[Cake] [PATCH net-next v16 3/8] sch_cake: Add optional ACK filter

Mon May 28 10:27:46 EDT 2018

The ACK filter is an optional feature of CAKE which is designed to improve
performance on links with very asymmetrical rate limits. On such links
(which are unfortunately quite prevalent, especially for DSL and cable
subscribers), the downstream throughput can be limited by the number of
ACKs capable of being transmitted in the *upstream* direction.

Filtering ACKs can, in general, have adverse effects on TCP performance
because it interferes with ACK clocking (especially in slow start), and it
reduces the flow's resiliency to ACKs being dropped further along the path.
To alleviate these drawbacks, the ACK filter in CAKE tries its best to
always keep enough ACKs queued to ensure forward progress in the TCP flow
being filtered. It does this by only filtering redundant ACKs. In its
default 'conservative' mode, the filter will always keep at least two
redundant ACKs in the queue, while in 'aggressive' mode, it will filter
down to a single ACK.

The ACK filter works by inspecting the per-flow queue on every packet
enqueue. Starting at the head of the queue, the filter looks for another
eligible packet to drop (so the ACK being dropped is always closer to the
head of the queue than the packet being enqueued). An ACK is eligible only
if it ACKs *fewer* bytes than the new packet being enqueued, including any
SACK options. This prevents duplicate ACKs from being filtered, to avoid
interfering with retransmission logic. In addition, we check TCP header
options and only drop those that are known to not interfere with sender
state. In particular, packets with unknown option codes are never dropped.
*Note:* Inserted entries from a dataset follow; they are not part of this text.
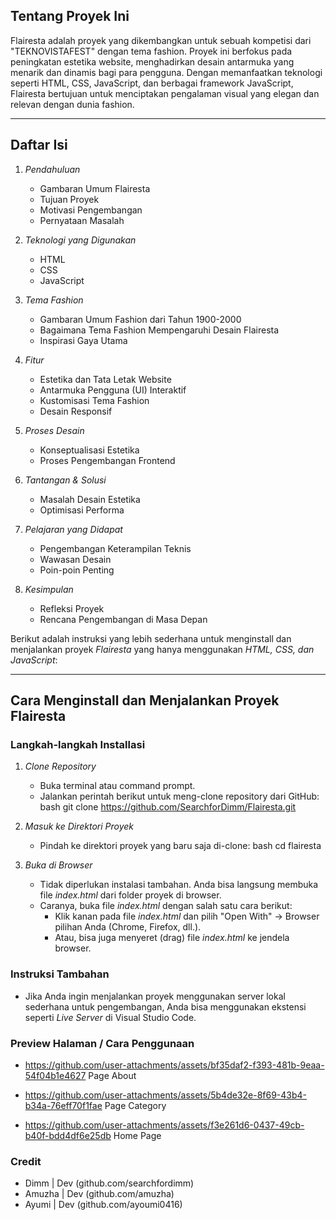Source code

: ## Tentang Proyek Ini

Flairesta adalah proyek yang dikembangkan untuk sebuah kompetisi dari "TEKNOVISTAFEST" dengan tema fashion. Proyek ini berfokus pada peningkatan estetika website, menghadirkan desain antarmuka yang menarik dan dinamis bagi para pengguna. Dengan memanfaatkan teknologi seperti HTML, CSS, JavaScript, dan berbagai framework JavaScript, Flairesta bertujuan untuk menciptakan pengalaman visual yang elegan dan relevan dengan dunia fashion.

---

## Daftar Isi

1. *Pendahuluan*

   - Gambaran Umum Flairesta
   - Tujuan Proyek
   - Motivasi Pengembangan
   - Pernyataan Masalah

2. *Teknologi yang Digunakan*

   - HTML
   - CSS
   - JavaScript

3. *Tema Fashion*

   - Gambaran Umum Fashion dari Tahun 1900-2000
   - Bagaimana Tema Fashion Mempengaruhi Desain Flairesta
   - Inspirasi Gaya Utama

4. *Fitur*

   - Estetika dan Tata Letak Website
   - Antarmuka Pengguna (UI) Interaktif
   - Kustomisasi Tema Fashion
   - Desain Responsif

5. *Proses Desain*

   - Konseptualisasi Estetika
   - Proses Pengembangan Frontend

6. *Tantangan & Solusi*

   - Masalah Desain Estetika
   - Optimisasi Performa

7. *Pelajaran yang Didapat*

   - Pengembangan Keterampilan Teknis
   - Wawasan Desain
   - Poin-poin Penting

8. *Kesimpulan*
   - Refleksi Proyek
   - Rencana Pengembangan di Masa Depan

Berikut adalah instruksi yang lebih sederhana untuk menginstall dan menjalankan proyek *Flairesta* yang hanya menggunakan *HTML, CSS, dan JavaScript*:

---

## Cara Menginstall dan Menjalankan Proyek Flairesta

### Langkah-langkah Installasi

1. *Clone Repository*

   - Buka terminal atau command prompt.
   - Jalankan perintah berikut untuk meng-clone repository dari GitHub:
     bash
     git clone https://github.com/SearchforDimm/Flairesta.git
     

2. *Masuk ke Direktori Proyek*

   - Pindah ke direktori proyek yang baru saja di-clone:
     bash
     cd flairesta
     

3. *Buka di Browser*
   - Tidak diperlukan instalasi tambahan. Anda bisa langsung membuka file *index.html* dari folder proyek di browser.
   - Caranya, buka file *index.html* dengan salah satu cara berikut:
     - Klik kanan pada file *index.html* dan pilih "Open With" -> Browser pilihan Anda (Chrome, Firefox, dll.).
     - Atau, bisa juga menyeret (drag) file *index.html* ke jendela browser.

### Instruksi Tambahan 

- Jika Anda ingin menjalankan proyek menggunakan server lokal sederhana untuk pengembangan, Anda bisa menggunakan ekstensi seperti *Live Server* di Visual Studio Code.


### Preview Halaman / Cara Penggunaan 

 - https://github.com/user-attachments/assets/bf35daf2-f393-481b-9eaa-54f04b1e4627
   Page About

 - https://github.com/user-attachments/assets/5b4de32e-8f69-43b4-b34a-76eff70f1fae
   Page Category
 - https://github.com/user-attachments/assets/f3e261d6-0437-49cb-b40f-bdd4df6e25db
   Home Page

### Credit 
   - Dimm | Dev (github.com/searchfordimm)
   - Amuzha | Dev (github.com/amuzha)
   - Ayumi | Dev (github.com/ayoumi0416)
In aggressive mode, an eligible packet is always dropped, while in
conservative mode, at least two ACKs are kept in the queue. Only pure ACKs
(with no data segments) are considered eligible for dropping, but when an
ACK with data segments is enqueued, this can cause another pure ACK to
become eligible for dropping.

The approach described above ensures that this ACK filter avoids most of
the drawbacks of a naive filtering mechanism that only keeps flow state but
does not inspect the queue. This is the rationale for including the ACK
filter in CAKE itself rather than as separate module (as the TC filter, for
instance).

Our performance evaluation has shown that on a 30/1 Mbps link with a
bidirectional traffic test (RRUL), turning on the ACK filter on the
upstream link improves downstream throughput by ~20% (both modes) and
upstream throughput by ~12% in conservative mode and ~40% in aggressive
mode, at the cost of ~5ms of inter-flow latency due to the increased
congestion.

In *really* pathological cases, the effect can be a lot more; for instance,
the ACK filter increases the achievable downstream throughput on a link
with 100 Kbps in the upstream direction by an order of magnitude (from ~2.5
Mbps to ~25 Mbps).

Finally, even though we consider the ACK filter to be safer than most, we
do not recommend turning it on everywhere: on more symmetrical link
bandwidths the effect is negligible at best.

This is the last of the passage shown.